• [Given records]:
--- START ---

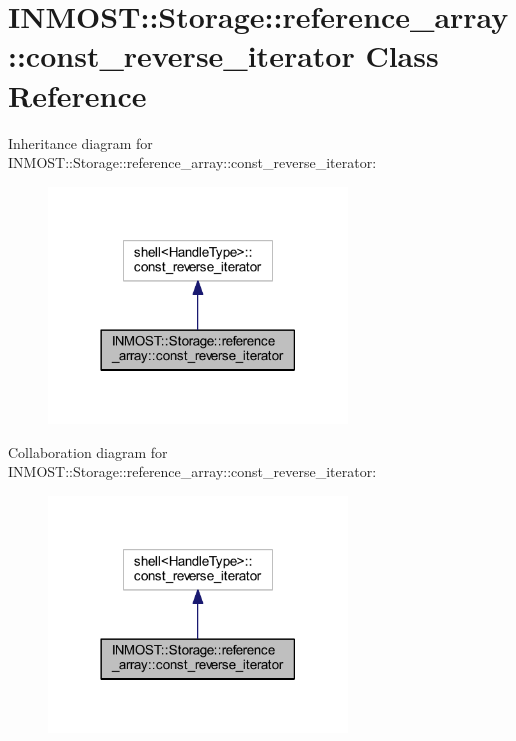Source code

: \hypertarget{classINMOST_1_1Storage_1_1reference__array_1_1const__reverse__iterator}{\section{I\-N\-M\-O\-S\-T\-:\-:Storage\-:\-:reference\-\_\-array\-:\-:const\-\_\-reverse\-\_\-iterator Class Reference}
\label{classINMOST_1_1Storage_1_1reference__array_1_1const__reverse__iterator}
}


Inheritance diagram for I\-N\-M\-O\-S\-T\-:\-:Storage\-:\-:reference\-\_\-array\-:\-:const\-\_\-reverse\-\_\-iterator\-:\nopagebreak
\begin{figure}[H]
\begin{center}
\leavevmode
\includegraphics[width=225pt]{classINMOST_1_1Storage_1_1reference__array_1_1const__reverse__iterator__inherit__graph}
\end{center}
\end{figure}


Collaboration diagram for I\-N\-M\-O\-S\-T\-:\-:Storage\-:\-:reference\-\_\-array\-:\-:const\-\_\-reverse\-\_\-iterator\-:\nopagebreak
\begin{figure}[H]
\begin{center}
\leavevmode
\includegraphics[width=225pt]{classINMOST_1_1Storage_1_1reference__array_1_1const__reverse__iterator__coll__graph}
\end{center}
\end{figure}

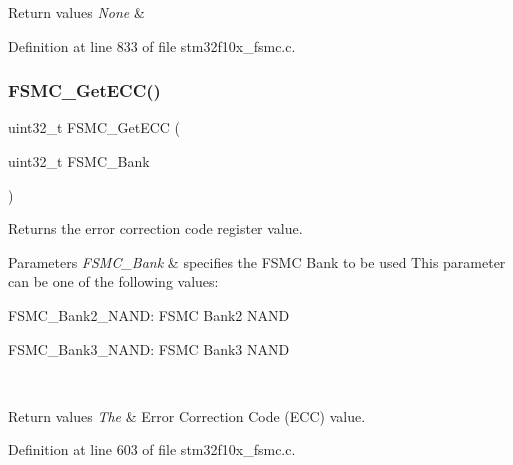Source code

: \begin{DoxyRetVals}{Return values}
{\em None} & \\
\hline
\end{DoxyRetVals}


Definition at line 833 of file stm32f10x\+\_\+fsmc.\+c.

\mbox{\label{group___f_s_m_c___exported___functions_gaad6d4f5b5a41684ce053fea55bdb98d8}} 
\subsubsection{\texorpdfstring{F\+S\+M\+C\+\_\+\+Get\+E\+C\+C()}{FSMC\_GetECC()}}
{\footnotesize\ttfamily uint32\+\_\+t F\+S\+M\+C\+\_\+\+Get\+E\+CC (\begin{DoxyParamCaption}\item[{uint32\+\_\+t}]{F\+S\+M\+C\+\_\+\+Bank }\end{DoxyParamCaption})}



Returns the error correction code register value. 


\begin{DoxyParams}{Parameters}
{\em F\+S\+M\+C\+\_\+\+Bank} & specifies the F\+S\+MC Bank to be used This parameter can be one of the following values\+: \begin{DoxyItemize}
\item F\+S\+M\+C\+\_\+\+Bank2\+\_\+\+N\+A\+ND\+: F\+S\+MC Bank2 N\+A\+ND \item F\+S\+M\+C\+\_\+\+Bank3\+\_\+\+N\+A\+ND\+: F\+S\+MC Bank3 N\+A\+ND \end{DoxyItemize}
\\
\hline
\end{DoxyParams}

\begin{DoxyRetVals}{Return values}
{\em The} & Error Correction Code (E\+CC) value. \\
\hline
\end{DoxyRetVals}


Definition at line 603 of file stm32f10x\+\_\+fsmc.\+c.

\mbox{\label{group___f_s_m_c___exported___functions_gae00355115b078f483f0771057bb849c4}}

--- END ---

Would you repeat the entries exactly, keeping the images out?

• [Answer section]:
Source code

: \hypertarget{classINMOST_1_1Storage_1_1reference__array_1_1const__reverse__iterator}{\section{I\-N\-M\-O\-S\-T\-:\-:Storage\-:\-:reference\-\_\-array\-:\-:const\-\_\-reverse\-\_\-iterator Class Reference}
\label{classINMOST_1_1Storage_1_1reference__array_1_1const__reverse__iterator}
}


Inheritance diagram for I\-N\-M\-O\-S\-T\-:\-:Storage\-:\-:reference\-\_\-array\-:\-:const\-\_\-reverse\-\_\-iterator\-:\nopagebreak
\begin{figure}[H]
\begin{center}
\leavevmode
\includegraphics[width=225pt]{classINMOST_1_1Storage_1_1reference__array_1_1const__reverse__iterator__inherit__graph}
\end{center}
\end{figure}


Collaboration diagram for I\-N\-M\-O\-S\-T\-:\-:Storage\-:\-:reference\-\_\-array\-:\-:const\-\_\-reverse\-\_\-iterator\-:\nopagebreak
\begin{figure}[H]
\begin{center}
\leavevmode
\includegraphics[width=225pt]{classINMOST_1_1Storage_1_1reference__array_1_1const__reverse__iterator__coll__graph}
\end{center}
\end{figure}

Source code

: \begin{DoxyRetVals}{Return values}
{\em None} & \\
\hline
\end{DoxyRetVals}


Definition at line 833 of file stm32f10x\+\_\+fsmc.\+c.

\mbox{\label{group___f_s_m_c___exported___functions_gaad6d4f5b5a41684ce053fea55bdb98d8}} 
\subsubsection{\texorpdfstring{F\+S\+M\+C\+\_\+\+Get\+E\+C\+C()}{FSMC\_GetECC()}}
{\footnotesize\ttfamily uint32\+\_\+t F\+S\+M\+C\+\_\+\+Get\+E\+CC (\begin{DoxyParamCaption}\item[{uint32\+\_\+t}]{F\+S\+M\+C\+\_\+\+Bank }\end{DoxyParamCaption})}



Returns the error correction code register value. 


\begin{DoxyParams}{Parameters}
{\em F\+S\+M\+C\+\_\+\+Bank} & specifies the F\+S\+MC Bank to be used This parameter can be one of the following values\+: \begin{DoxyItemize}
\item F\+S\+M\+C\+\_\+\+Bank2\+\_\+\+N\+A\+ND\+: F\+S\+MC Bank2 N\+A\+ND \item F\+S\+M\+C\+\_\+\+Bank3\+\_\+\+N\+A\+ND\+: F\+S\+MC Bank3 N\+A\+ND \end{DoxyItemize}
\\
\hline
\end{DoxyParams}

\begin{DoxyRetVals}{Return values}
{\em The} & Error Correction Code (E\+CC) value. \\
\hline
\end{DoxyRetVals}


Definition at line 603 of file stm32f10x\+\_\+fsmc.\+c.

\mbox{\label{group___f_s_m_c___exported___functions_gae00355115b078f483f0771057bb849c4}}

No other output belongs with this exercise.